Ese desplazamiento tiene consecuencias. Une dos efectos contrapuestos: fortalece su discurso de descontento nacional y debilita la posición que tendría que asumir como futuro responsable de la política exterior. Un candidato que acusa a su propio país de “irrelevancia” entra al Gobierno con déficit reputacional. Y la propia Unión Europea toma nota no solo de lo que hace España, sino de lo que sus partidos dicen de ella.
La soberanía no se defiende con abucheos internacionales. Se sostiene con alianzas, confianza visible y capacidad de interlocución. La estrategia de Feijóo invierte ese orden: primero, la denuncia de debilidad; después, la alternativa. Pero el espacio intermedio es donde se fragiliza la imagen nacional. La política exterior como arma de campaña doméstica, sin hoja de ruta, revive viejas dinámicas de dependencia y victimismo.
Atacar la figura simbólica para vulnerar el Estado
La acusación de que “Sánchez es ya un problema mayor para la estabilidad e internamente para la fiabilidad de la UE” no es simplemente un ataque a la persona; es una apuesta por desacreditar el Estado colectivo. Cuando la oposición afirma que un país ha dejado de ser fiable, no sólo existe una crítica al Ejecutivo: se plantean dudas sobre la permanencia del pacto territorial, el cumplimiento de obligaciones y la coherencia institucional.

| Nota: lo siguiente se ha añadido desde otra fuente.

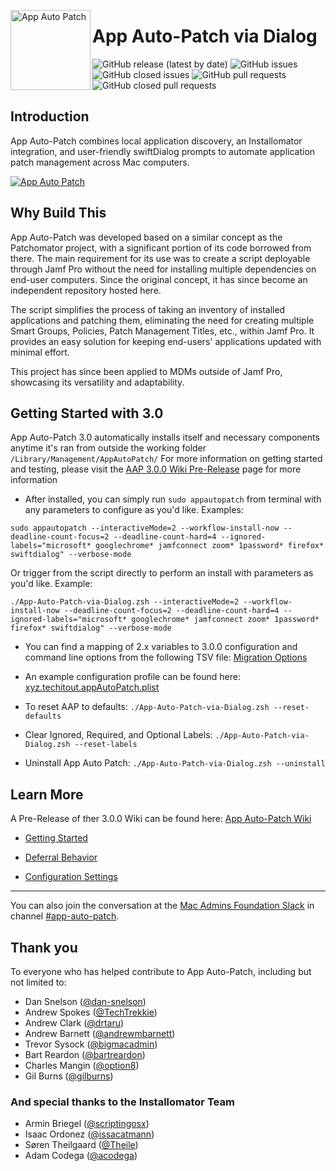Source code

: <!-- markdownlint-disable-next-line first-line-heading no-inline-html -->
[<img align="left" alt="App Auto Patch" src="Images/AAPLogo.png" width="128" />](https://techitout.xyz/app-auto-patch)

# App Auto-Patch via Dialog

![GitHub release (latest by date)](https://img.shields.io/github/v/release/robjschroeder/App-Auto-Patch?display_name=tag) ![GitHub issues](https://img.shields.io/github/issues-raw/robjschroeder/App-Auto-Patch) ![GitHub closed issues](https://img.shields.io/github/issues-closed-raw/robjschroeder/App-Auto-Patch) ![GitHub pull requests](https://img.shields.io/github/issues-pr-raw/robjschroeder/App-Auto-Patch) ![GitHub closed pull requests](https://img.shields.io/github/issues-pr-closed-raw/robjschroeder/App-Auto-Patch)

## Introduction
App Auto-Patch combines local application discovery, an Installomator integration, and user-friendly swiftDialog prompts to automate application patch management across Mac computers.

[<img alt="App Auto Patch" src="https://github.com/robjschroeder/App-Auto-Patch/blob/6a7ace89d2f4fc6641b1829f04950bbf3401b6f1/Images/AAP-Demo.gif" />](https://techitout.xyz/app-auto-patch)


## Why Build This

App Auto-Patch was developed based on a similar concept as the Patchomator project, with a significant portion of its code borrowed from there. The main requirement for its use was to create a script deployable through Jamf Pro without the need for installing multiple dependencies on end-user computers. Since the original concept, it has since become an independent repository hosted here.

The script simplifies the process of taking an inventory of installed applications and patching them, eliminating the need for creating multiple Smart Groups, Policies, Patch Management Titles, etc., within Jamf Pro. It provides an easy solution for keeping end-users' applications updated with minimal effort.

This project has since been applied to MDMs outside of Jamf Pro, showcasing its versatility and adaptability. 

## Getting Started with 3.0

App Auto-Patch 3.0 automatically installs itself and necessary components anytime it's ran from outside the working folder `/Library/Management/AppAutoPatch/`
For more information on getting started and testing, please visit the [AAP 3.0.0 Wiki Pre-Release]([https://github.com/App-Auto-Patch/AAP3-Wiki/wiki/Getting-Started](https://github.com/App-Auto-Patch/AAP3-Wiki/wiki)) page for more information

- After installed, you can simply run `sudo appautopatch` from terminal with any parameters to configure as you'd like. Examples:

`sudo appautopatch --interactiveMode=2 --workflow-install-now --deadline-count-focus=2 --deadline-count-hard=4 --ignored-labels="microsoft* googlechrome* jamfconnect zoom* 1password* firefox* swiftdialog" --verbose-mode`

Or trigger from the script directly to perform an install with parameters as you'd like. Example:

`./App-Auto-Patch-via-Dialog.zsh --interactiveMode=2 --workflow-install-now --deadline-count-focus=2 --deadline-count-hard=4 --ignored-labels="microsoft* googlechrome* jamfconnect zoom* 1password* firefox* swiftdialog" --verbose-mode`

 - You can find a mapping of 2.x variables to 3.0.0 configuration and command line options from the following TSV file: [Migration Options](https://github.com/App-Auto-Patch/App-Auto-Patch/blob/3.0/Resources/App-Auto-Patch%203.0.0-Migration-Options.tsv)
 - An example configuration profile can be found here: [xyz.techitout.appAutoPatch.plist](https://github.com/App-Auto-Patch/App-Auto-Patch/blob/3.0/App-Auto-Patch-Managed-Config-xyz.techitout.appAutoPatch.plist)

- To reset AAP to defaults:
  `./App-Auto-Patch-via-Dialog.zsh --reset-defaults`

- Clear Ignored, Required, and Optional Labels:
  `./App-Auto-Patch-via-Dialog.zsh --reset-labels`

- Uninstall App Auto Patch:
  `./App-Auto-Patch-via-Dialog.zsh --uninstall`

## Learn More 

A Pre-Release of ther 3.0.0 Wiki can be found here: [App Auto-Patch Wiki](https://github.com/App-Auto-Patch/AAP3-Wiki/wiki)

- [Getting Started]([https://github.com/robjschroeder/App-Auto-Patch/wiki/Getting-Started](https://github.com/App-Auto-Patch/AAP3-Wiki/wiki/Getting-Started))

- [Deferral Behavior](https://github.com/App-Auto-Patch/AAP3-Wiki/wiki/Deferral-Behavior)

- [Configuration Settings](https://github.com/App-Auto-Patch/AAP3-Wiki/wiki/Configure-Settings)


***

You can also join the conversation at the [Mac Admins Foundation Slack](https://www.macadmins.org) in channel [#app-auto-patch](https://macadmins.slack.com/archives/C05D69E7SBH).

## Thank you
To everyone who has helped contribute to App Auto-Patch, including but not limited to:

- Dan Snelson ([@dan-snelson](https://github.com/dan-snelson))
- Andrew Spokes ([@TechTrekkie](https://github.com/TechTrekkie))
- Andrew Clark ([@drtaru](https://github.com/drtaru))
- Andrew Barnett ([@andrewmbarnett](https://github.com/AndrewMBarnett))
- Trevor Sysock ([@bigmacadmin](https://github.com/bigmacadmin))
- Bart Reardon ([@bartreardon](https://github.com/bartreardon))
- Charles Mangin ([@option8](https://github.com/option8))
- Gil Burns ([@gilburns](https://github.com/gilburns))
### And special thanks to the Installomator Team
- Armin Briegel ([@scriptingosx](https://github.com/scriptingosx))
- Isaac Ordonez ([@issacatmann](https://github.com/issacatmann))
- Søren Theilgaard ([@Theile](https://github.com/Theile))
- Adam Codega ([@acodega](https://github.com/acodega))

Este tipo de discurso abre una grieta simbólica muy profunda. Su resonancia es mayor de lo que podría parecer. En Bruselas se miden los estados por su política doméstica, pero también por su narrativa internacional. Las declaraciones de Feijóo actúan como un eco externo: generan interrogantes sobre la solvencia diplomática, la coherencia presupuestaria y el respeto a los compromisos multilaterales. Esa parte no es visible en los titulares nacionales, pero sí en los balances europeos, en la financiación, en los plazos y en la negociación de normativa.
El giro retórico es claro: la crítica ya no es solo al Gobierno, es al Estado que ese Gobierno dice defender. Y la obligación de quien quiere gobernar no es sólo mostrar oposición, sino resguardar la institucionalidad nacional. Porque una administración fuerte no se reconstruye solo con cambios de caras; se sostiene con credibilidad interna y externa. La oposición tiene derecho a criticar y disputar poder. Lo que no puede permitirse es lanzar desde la tribuna de la diplomacia un mensaje que compromete la reputación del país que aspira a dirigir.